Holiday Debt: The Real Problem With Fulfilling Kids' Wishlists
Are we sending our kids the wrong message?
"Tis the season to be broke," my friend Lily jokes. We're sitting at a overcrowded Starbucks in the mall with paper bags from our holiday shopping clustered around our legs. She's bouncing her 11-month-old on her knee and her second, a little 4-year-old boy rummages through the packages.
She's a great mom and I know she means well. For other parents like her, the holidays mean presents — lots and lots of them. And oftentimes, the only means they have of scoring those deep discounts is by elbowing through crowds of equally desperate parents at the mall from the kick-off of the shopping season, Black Friday, right up until Christmas Eve. But a shocking new study really quantifies the lengths moms and dads will go to make their kids happy: 57 percent of parents are willingly take on credit card debt to make their children happy for the holidays.

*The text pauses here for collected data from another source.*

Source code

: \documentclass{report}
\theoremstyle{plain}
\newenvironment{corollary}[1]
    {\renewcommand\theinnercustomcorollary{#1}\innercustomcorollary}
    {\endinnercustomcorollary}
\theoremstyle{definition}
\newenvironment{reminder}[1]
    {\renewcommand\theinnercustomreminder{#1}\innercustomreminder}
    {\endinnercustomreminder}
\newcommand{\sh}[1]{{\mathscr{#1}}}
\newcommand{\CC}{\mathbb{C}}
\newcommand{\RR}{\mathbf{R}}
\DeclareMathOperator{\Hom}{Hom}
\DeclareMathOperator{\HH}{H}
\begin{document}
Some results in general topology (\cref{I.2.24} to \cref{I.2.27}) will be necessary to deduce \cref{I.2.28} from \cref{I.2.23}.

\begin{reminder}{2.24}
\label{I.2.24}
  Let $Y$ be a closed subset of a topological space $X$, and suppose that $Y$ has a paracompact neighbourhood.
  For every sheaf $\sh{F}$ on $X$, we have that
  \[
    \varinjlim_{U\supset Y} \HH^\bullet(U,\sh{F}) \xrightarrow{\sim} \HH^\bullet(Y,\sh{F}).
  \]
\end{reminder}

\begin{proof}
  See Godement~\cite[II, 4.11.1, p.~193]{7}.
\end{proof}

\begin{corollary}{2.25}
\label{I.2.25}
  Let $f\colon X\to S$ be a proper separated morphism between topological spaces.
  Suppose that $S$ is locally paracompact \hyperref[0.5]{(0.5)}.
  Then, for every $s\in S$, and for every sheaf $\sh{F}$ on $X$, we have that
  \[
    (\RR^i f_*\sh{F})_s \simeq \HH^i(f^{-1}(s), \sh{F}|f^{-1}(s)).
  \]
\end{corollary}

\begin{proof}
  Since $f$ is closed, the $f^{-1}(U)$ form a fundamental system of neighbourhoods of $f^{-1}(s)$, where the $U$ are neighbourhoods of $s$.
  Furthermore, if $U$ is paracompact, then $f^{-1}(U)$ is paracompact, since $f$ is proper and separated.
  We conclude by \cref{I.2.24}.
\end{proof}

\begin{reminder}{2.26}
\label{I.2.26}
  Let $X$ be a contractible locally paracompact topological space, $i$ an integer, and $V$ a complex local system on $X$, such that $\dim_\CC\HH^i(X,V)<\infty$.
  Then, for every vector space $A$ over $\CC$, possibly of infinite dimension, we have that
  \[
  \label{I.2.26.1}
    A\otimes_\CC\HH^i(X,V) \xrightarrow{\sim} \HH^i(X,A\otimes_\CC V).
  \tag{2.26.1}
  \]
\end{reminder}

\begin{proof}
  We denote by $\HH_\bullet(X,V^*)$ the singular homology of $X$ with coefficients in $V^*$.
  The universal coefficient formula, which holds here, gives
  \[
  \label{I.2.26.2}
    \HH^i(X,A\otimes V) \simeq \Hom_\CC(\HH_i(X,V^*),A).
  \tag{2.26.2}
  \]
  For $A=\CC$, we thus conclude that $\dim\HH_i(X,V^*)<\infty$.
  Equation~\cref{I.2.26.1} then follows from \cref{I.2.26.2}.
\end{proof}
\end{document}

What's even crazier is that the survey indicates that parents who made less money were willing to spend more on the holidays. Parents with a household income of $35,000 or less were willing to accrue $700 in holiday debt for their kids. Meanwhile, parents with a household income of $75,000 or more were only willing to take on $300 of debt. We have to wonder, is that really teaching kids the right morals?
YourTango Expert and mom Tara Kennedy Klein herself admits to being guilty of overspending on the holidays when her kids were younger. She says that she kicked the habit when she realized how parents don't spend as nearly as much money as they do time with their kids and that's what counts.
"If parents would take more than the average seven minutes a day to have reciprocal, face-to-face conversations with their children, they may find that what kids today really want is more quality time with their parents!" she says. "Making our child truly happy at the holidays could be as simple as spending the entire day doing something they love, going to a movie, having lunch together, hiking or going to a zoo."
After all, "time is money" It's easier to ask your child what new video game or pair of shoes they want than spend hours getting to know their interests.
Obviously, families aren't likely to let their kids know the financial burden the holidays have on them. But Kennedy Klein says that by fulfilling each and every hope on our kids' wishlists, "we are sending our kids the message that love can be bought and material objects are more valuable than real connection."
She has one question to leave with parents this time of year: "So I would ask that 57 percent: if you're truly willing to go into debt for your child's happiness, wouldn't it be fiscally more responsible to spend the time finding out if your investment is paying off for your kid or just paying off your conscience?"